### [WHAT YOU ARE ASKED TO DO]
With pictures omitted, restate the data word for word.

### [SOURCE DATA]
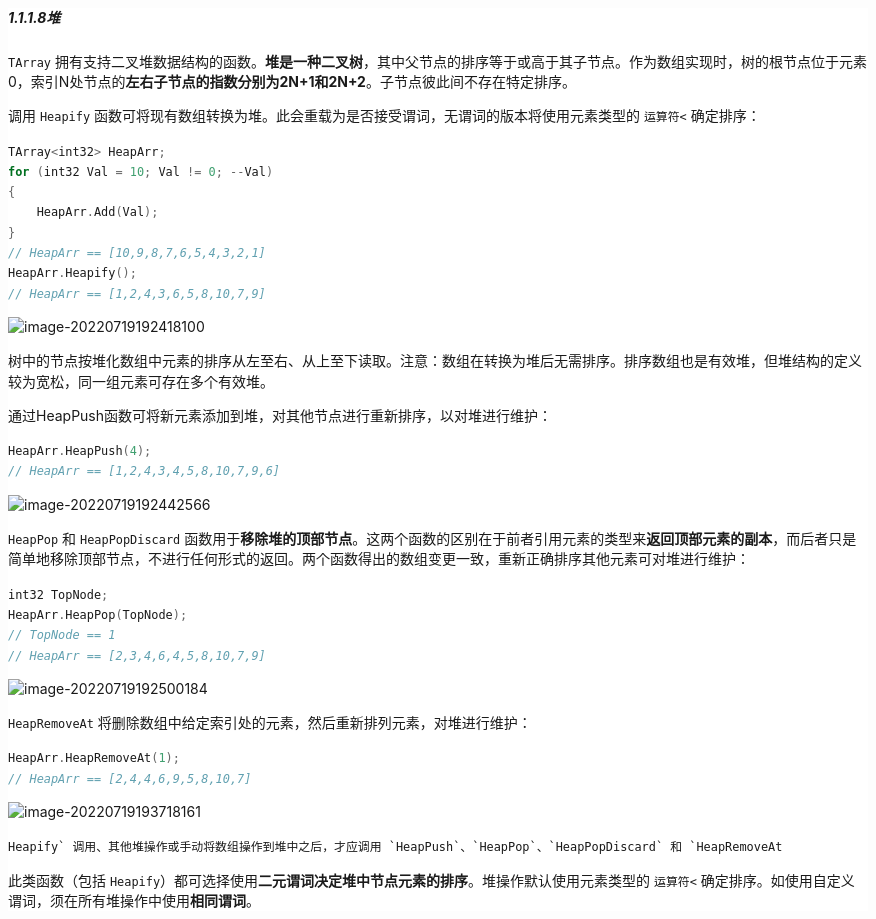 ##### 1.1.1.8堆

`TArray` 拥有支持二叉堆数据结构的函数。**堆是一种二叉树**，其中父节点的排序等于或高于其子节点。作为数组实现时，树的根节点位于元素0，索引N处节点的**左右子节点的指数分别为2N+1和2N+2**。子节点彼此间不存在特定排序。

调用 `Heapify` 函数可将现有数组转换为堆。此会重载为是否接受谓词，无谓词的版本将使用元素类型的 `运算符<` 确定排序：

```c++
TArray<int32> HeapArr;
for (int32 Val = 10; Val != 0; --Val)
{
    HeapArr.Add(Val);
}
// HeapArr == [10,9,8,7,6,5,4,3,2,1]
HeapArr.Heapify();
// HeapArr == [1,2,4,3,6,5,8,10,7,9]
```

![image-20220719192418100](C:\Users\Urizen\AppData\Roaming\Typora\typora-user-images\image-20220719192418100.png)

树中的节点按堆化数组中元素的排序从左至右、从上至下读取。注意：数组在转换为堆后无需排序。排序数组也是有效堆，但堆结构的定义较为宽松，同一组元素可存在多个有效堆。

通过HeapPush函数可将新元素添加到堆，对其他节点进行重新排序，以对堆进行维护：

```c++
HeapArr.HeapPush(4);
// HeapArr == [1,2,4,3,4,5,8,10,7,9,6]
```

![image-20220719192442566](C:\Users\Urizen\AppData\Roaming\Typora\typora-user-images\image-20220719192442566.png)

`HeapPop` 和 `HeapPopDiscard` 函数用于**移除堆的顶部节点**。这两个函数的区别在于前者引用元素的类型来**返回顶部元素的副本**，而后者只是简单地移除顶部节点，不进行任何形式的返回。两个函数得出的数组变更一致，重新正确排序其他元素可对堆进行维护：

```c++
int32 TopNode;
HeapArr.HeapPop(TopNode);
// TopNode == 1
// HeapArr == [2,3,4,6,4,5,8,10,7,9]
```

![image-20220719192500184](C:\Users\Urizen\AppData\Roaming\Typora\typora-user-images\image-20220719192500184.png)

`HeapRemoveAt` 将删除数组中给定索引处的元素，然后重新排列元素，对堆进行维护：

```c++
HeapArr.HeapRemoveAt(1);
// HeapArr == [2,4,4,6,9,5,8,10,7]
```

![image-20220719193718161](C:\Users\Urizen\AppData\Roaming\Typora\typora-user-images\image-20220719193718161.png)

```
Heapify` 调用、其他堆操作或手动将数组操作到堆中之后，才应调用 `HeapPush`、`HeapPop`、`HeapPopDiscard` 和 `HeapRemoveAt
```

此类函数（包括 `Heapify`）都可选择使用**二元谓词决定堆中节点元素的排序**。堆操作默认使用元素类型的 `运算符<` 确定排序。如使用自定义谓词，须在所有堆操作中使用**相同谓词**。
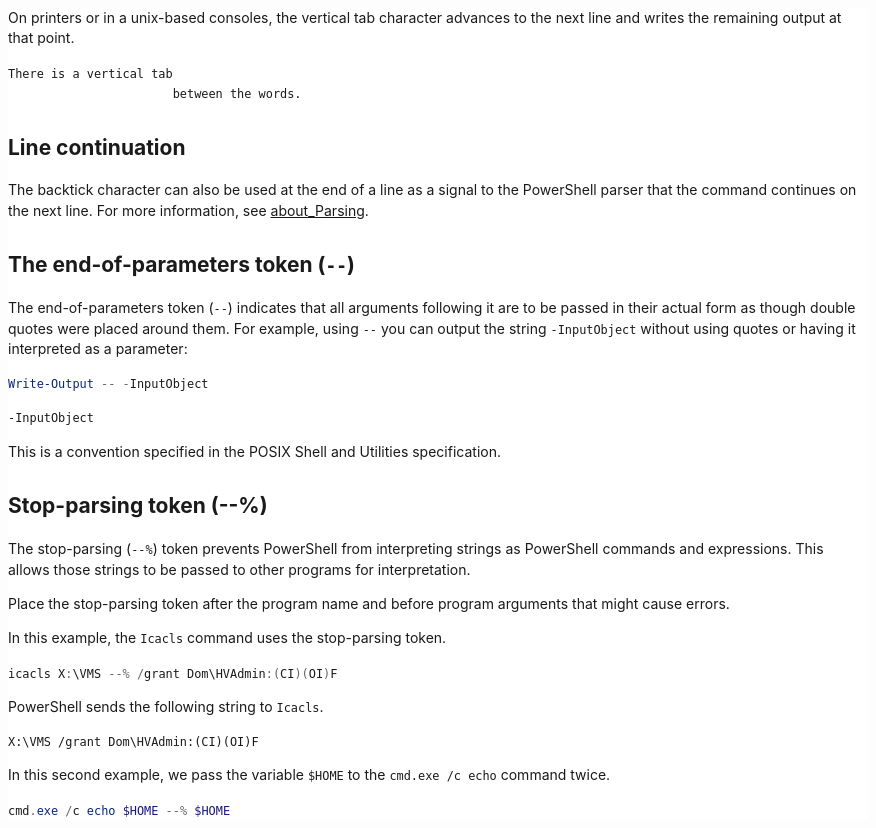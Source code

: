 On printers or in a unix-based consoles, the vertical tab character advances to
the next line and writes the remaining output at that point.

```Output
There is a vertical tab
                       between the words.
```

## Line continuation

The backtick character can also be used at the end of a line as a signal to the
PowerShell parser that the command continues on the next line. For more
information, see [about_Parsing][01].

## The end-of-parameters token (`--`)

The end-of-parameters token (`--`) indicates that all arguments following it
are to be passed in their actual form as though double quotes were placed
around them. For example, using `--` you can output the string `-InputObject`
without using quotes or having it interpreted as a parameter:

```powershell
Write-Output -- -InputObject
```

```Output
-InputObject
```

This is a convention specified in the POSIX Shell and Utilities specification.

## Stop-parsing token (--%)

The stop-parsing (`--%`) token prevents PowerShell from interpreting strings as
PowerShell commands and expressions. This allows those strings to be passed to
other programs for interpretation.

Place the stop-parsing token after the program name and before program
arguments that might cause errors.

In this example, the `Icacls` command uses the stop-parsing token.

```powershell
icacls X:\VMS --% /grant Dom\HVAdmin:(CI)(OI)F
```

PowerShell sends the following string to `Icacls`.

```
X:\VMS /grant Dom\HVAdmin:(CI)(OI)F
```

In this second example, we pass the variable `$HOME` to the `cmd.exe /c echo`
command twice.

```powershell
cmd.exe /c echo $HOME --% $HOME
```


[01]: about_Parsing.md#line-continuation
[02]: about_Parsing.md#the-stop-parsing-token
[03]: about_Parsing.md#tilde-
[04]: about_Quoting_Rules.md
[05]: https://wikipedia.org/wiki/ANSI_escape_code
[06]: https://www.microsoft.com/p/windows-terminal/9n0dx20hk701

### [ANSWER]
 ##### 1.1.1.8堆

`TArray` 拥有支持二叉堆数据结构的函数。**堆是一种二叉树**，其中父节点的排序等于或高于其子节点。作为数组实现时，树的根节点位于元素0，索引N处节点的**左右子节点的指数分别为2N+1和2N+2**。子节点彼此间不存在特定排序。

调用 `Heapify` 函数可将现有数组转换为堆。此会重载为是否接受谓词，无谓词的版本将使用元素类型的 `运算符<` 确定排序：

```c++
TArray<int32> HeapArr;
for (int32 Val = 10; Val != 0; --Val)
{
    HeapArr.Add(Val);
}
// HeapArr == [10,9,8,7,6,5,4,3,2,1]
HeapArr.Heapify();
// HeapArr == [1,2,4,3,6,5,8,10,7,9]
```

![image-20220719192418100](C:\Users\Urizen\AppData\Roaming\Typora\typora-user-images\image-20220719192418100.png)

树中的节点按堆化数组中元素的排序从左至右、从上至下读取。注意：数组在转换为堆后无需排序。排序数组也是有效堆，但堆结构的定义较为宽松，同一组元素可存在多个有效堆。

通过HeapPush函数可将新元素添加到堆，对其他节点进行重新排序，以对堆进行维护：

```c++
HeapArr.HeapPush(4);
// HeapArr == [1,2,4,3,4,5,8,10,7,9,6]
```

![image-20220719192442566](C:\Users\Urizen\AppData\Roaming\Typora\typora-user-images\image-20220719192442566.png)

`HeapPop` 和 `HeapPopDiscard` 函数用于**移除堆的顶部节点**。这两个函数的区别在于前者引用元素的类型来**返回顶部元素的副本**，而后者只是简单地移除顶部节点，不进行任何形式的返回。两个函数得出的数组变更一致，重新正确排序其他元素可对堆进行维护：

```c++
int32 TopNode;
HeapArr.HeapPop(TopNode);
// TopNode == 1
// HeapArr == [2,3,4,6,4,5,8,10,7,9]
```

![image-20220719192500184](C:\Users\Urizen\AppData\Roaming\Typora\typora-user-images\image-20220719192500184.png)

`HeapRemoveAt` 将删除数组中给定索引处的元素，然后重新排列元素，对堆进行维护：

```c++
HeapArr.HeapRemoveAt(1);
// HeapArr == [2,4,4,6,9,5,8,10,7]
```

![image-20220719193718161](C:\Users\Urizen\AppData\Roaming\Typora\typora-user-images\image-20220719193718161.png)

```
Heapify` 调用、其他堆操作或手动将数组操作到堆中之后，才应调用 `HeapPush`、`HeapPop`、`HeapPopDiscard` 和 `HeapRemoveAt
```

此类函数（包括 `Heapify`）都可选择使用**二元谓词决定堆中节点元素的排序**。堆操作默认使用元素类型的 `运算符<` 确定排序。如使用自定义谓词，须在所有堆操作中使用**相同谓词**。
Source code

: On printers or in a unix-based consoles, the vertical tab character advances to
the next line and writes the remaining output at that point.

```Output
There is a vertical tab
                       between the words.
```

## Line continuation

The backtick character can also be used at the end of a line as a signal to the
PowerShell parser that the command continues on the next line. For more
information, see [about_Parsing][01].

## The end-of-parameters token (`--`)

The end-of-parameters token (`--`) indicates that all arguments following it
are to be passed in their actual form as though double quotes were placed
around them. For example, using `--` you can output the string `-InputObject`
without using quotes or having it interpreted as a parameter:

```powershell
Write-Output -- -InputObject
```

```Output
-InputObject
```

This is a convention specified in the POSIX Shell and Utilities specification.

## Stop-parsing token (--%)

The stop-parsing (`--%`) token prevents PowerShell from interpreting strings as
PowerShell commands and expressions. This allows those strings to be passed to
other programs for interpretation.

Place the stop-parsing token after the program name and before program
arguments that might cause errors.

In this example, the `Icacls` command uses the stop-parsing token.

```powershell
icacls X:\VMS --% /grant Dom\HVAdmin:(CI)(OI)F
```

PowerShell sends the following string to `Icacls`.

```
X:\VMS /grant Dom\HVAdmin:(CI)(OI)F
```

In this second example, we pass the variable `$HOME` to the `cmd.exe /c echo`
command twice.

```powershell
cmd.exe /c echo $HOME --% $HOME
```


[01]: about_Parsing.md#line-continuation
[02]: about_Parsing.md#the-stop-parsing-token
[03]: about_Parsing.md#tilde-
[04]: about_Quoting_Rules.md
[05]: https://wikipedia.org/wiki/ANSI_escape_code
[06]: https://www.microsoft.com/p/windows-terminal/9n0dx20hk701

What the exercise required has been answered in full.